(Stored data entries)
◇ ◇ ◇ ◇ ◇

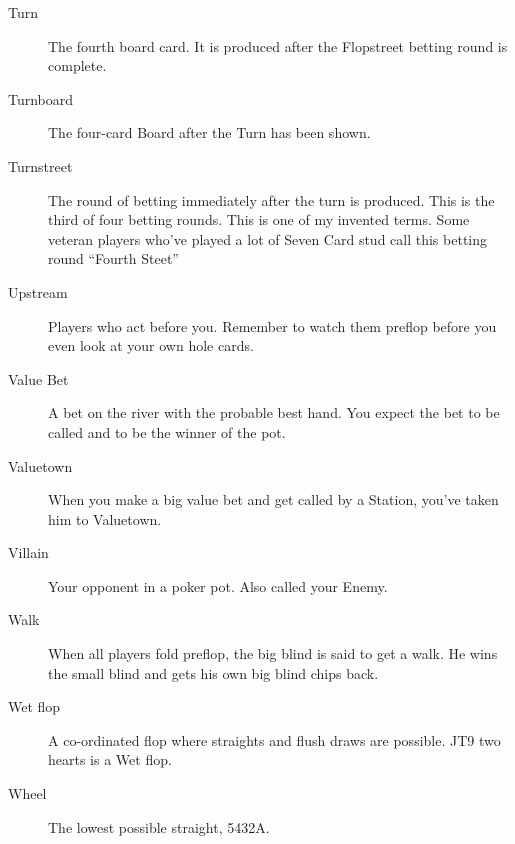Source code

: \begin{description}
\item[Turn] The fourth board card. It is produced after the Flopstreet
betting round is complete.

\item[Turnboard] The four-card Board after the Turn has been shown.

\item[Turnstreet] The round of betting immediately after the turn is
produced. This is the third of four betting rounds. This is one
of my invented terms. Some veteran players who've played a lot of
Seven Card stud call this betting round ``Fourth Steet''

\item[Upstream] Players who act before you. Remember to watch them
preflop before you even look at your own hole cards.

\item[Value Bet] A bet on the river with the probable best hand. You
expect the bet to be called and to be the winner of the pot.

\item[Valuetown] When you make a big value bet and get called by
a Station, you've taken him to Valuetown.

\item[Villain] Your opponent in a poker pot. Also called your Enemy.

\item[Walk] When all players fold preflop, the big blind is said to
get a walk. He wins the small blind and gets his own big blind chips
back.

\item[Wet flop] A co-ordinated flop where straights and flush draws
are possible. JT9 two hearts is a Wet flop.

\item[Wheel] The lowest possible straight, 5432A.

\end{description}
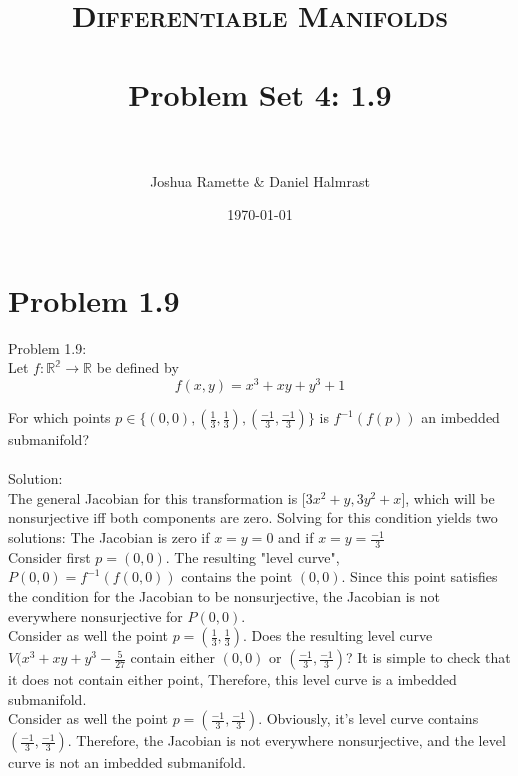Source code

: \documentclass[paper=a4, fontsize=11pt]{article} %
\title{    
\normalfont \normalsize 
\textsc{Differentiable Manifolds} \\ [25pt] %
\horrule{0.5pt} \\[0.4cm] %
\huge Problem Set 4: 1.9 \\ %
\horrule{2pt} \\[0.5cm] %
}
\author{Joshua Ramette \& Daniel Halmrast} %
\date{\normalsize\today} %
\numberwithin{equation}{section} %
\numberwithin{figure}{section} %
\numberwithin{table}{section} %
\begin{document}
\maketitle %


\section*{Problem 1.9}

Problem 1.9:\\
Let $f:\mathbb{R^2} \to \mathbb{R}$ be defined by
\[
f(x,y) = x^3 + xy + y^3 + 1
\]

For which points $p \in \{(0,0),(\frac{1}{3},\frac{1}{3}),(\frac{-1}{3},\frac{-1}{3})\}$
is $f^{-1}({f(p)})$ an imbedded submanifold?\\
\\


Solution:\\
The general Jacobian for this transformation is $\big[3x^2 + y, 3y^2 + x\big]$, which will be nonsurjective
iff both components are zero.
Solving for this condition yields two solutions: The Jacobian is zero if $x=y=0$ and if $x=y=\frac{-1}{3}$\\

Consider first $p=(0,0)$. The resulting "level curve", $P(0,0)=f^{-1}({f(0,0)})$ contains the point $(0,0)$.
Since this point satisfies the condition for the Jacobian to be nonsurjective, the Jacobian is not everywhere nonsurjective 
for $P(0,0)$.\\

Consider as well the point $p=(\frac{1}{3},\frac{1}{3})$. 
Does the resulting level curve $V(x^3 + xy + y^3 - \frac{5}{27}$ contain either $(0,0)$ or $(\frac{-1}{3},\frac{-1}{3})$?
It is simple to check that it does not contain either point, Therefore, this level curve is a imbedded submanifold.\\

Consider as well the point $p=(\frac{-1}{3},\frac{-1}{3})$. 
Obviously, it's level curve contains $(\frac{-1}{3},\frac{-1}{3})$. Therefore, the Jacobian is not everywhere nonsurjective, and the level curve is not an imbedded submanifold.

\end{document}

◇ ◇ ◇ ◇ ◇

▸ **Task goal**
Word for word, retype all of the data above, but include no pictures.

▸ **Worked solution**
Source code

: \begin{description}
\item[Turn] The fourth board card. It is produced after the Flopstreet
betting round is complete.

\item[Turnboard] The four-card Board after the Turn has been shown.

\item[Turnstreet] The round of betting immediately after the turn is
produced. This is the third of four betting rounds. This is one
of my invented terms. Some veteran players who've played a lot of
Seven Card stud call this betting round ``Fourth Steet''

\item[Upstream] Players who act before you. Remember to watch them
preflop before you even look at your own hole cards.

\item[Value Bet] A bet on the river with the probable best hand. You
expect the bet to be called and to be the winner of the pot.

\item[Valuetown] When you make a big value bet and get called by
a Station, you've taken him to Valuetown.

\item[Villain] Your opponent in a poker pot. Also called your Enemy.

\item[Walk] When all players fold preflop, the big blind is said to
get a walk. He wins the small blind and gets his own big blind chips
back.

\item[Wet flop] A co-ordinated flop where straights and flush draws
are possible. JT9 two hearts is a Wet flop.

\item[Wheel] The lowest possible straight, 5432A.

\end{description}
Source code

: \documentclass[paper=a4, fontsize=11pt]{article} %
\title{    
\normalfont \normalsize 
\textsc{Differentiable Manifolds} \\ [25pt] %
\horrule{0.5pt} \\[0.4cm] %
\huge Problem Set 4: 1.9 \\ %
\horrule{2pt} \\[0.5cm] %
}
\author{Joshua Ramette \& Daniel Halmrast} %
\date{\normalsize\today} %
\numberwithin{equation}{section} %
\numberwithin{figure}{section} %
\numberwithin{table}{section} %
\begin{document}
\maketitle %


\section*{Problem 1.9}

Problem 1.9:\\
Let $f:\mathbb{R^2} \to \mathbb{R}$ be defined by
\[
f(x,y) = x^3 + xy + y^3 + 1
\]

For which points $p \in \{(0,0),(\frac{1}{3},\frac{1}{3}),(\frac{-1}{3},\frac{-1}{3})\}$
is $f^{-1}({f(p)})$ an imbedded submanifold?\\
\\


Solution:\\
The general Jacobian for this transformation is $\big[3x^2 + y, 3y^2 + x\big]$, which will be nonsurjective
iff both components are zero.
Solving for this condition yields two solutions: The Jacobian is zero if $x=y=0$ and if $x=y=\frac{-1}{3}$\\

Consider first $p=(0,0)$. The resulting "level curve", $P(0,0)=f^{-1}({f(0,0)})$ contains the point $(0,0)$.
Since this point satisfies the condition for the Jacobian to be nonsurjective, the Jacobian is not everywhere nonsurjective 
for $P(0,0)$.\\

Consider as well the point $p=(\frac{1}{3},\frac{1}{3})$. 
Does the resulting level curve $V(x^3 + xy + y^3 - \frac{5}{27}$ contain either $(0,0)$ or $(\frac{-1}{3},\frac{-1}{3})$?
It is simple to check that it does not contain either point, Therefore, this level curve is a imbedded submanifold.\\

Consider as well the point $p=(\frac{-1}{3},\frac{-1}{3})$. 
Obviously, it's level curve contains $(\frac{-1}{3},\frac{-1}{3})$. Therefore, the Jacobian is not everywhere nonsurjective, and the level curve is not an imbedded submanifold.

\end{document}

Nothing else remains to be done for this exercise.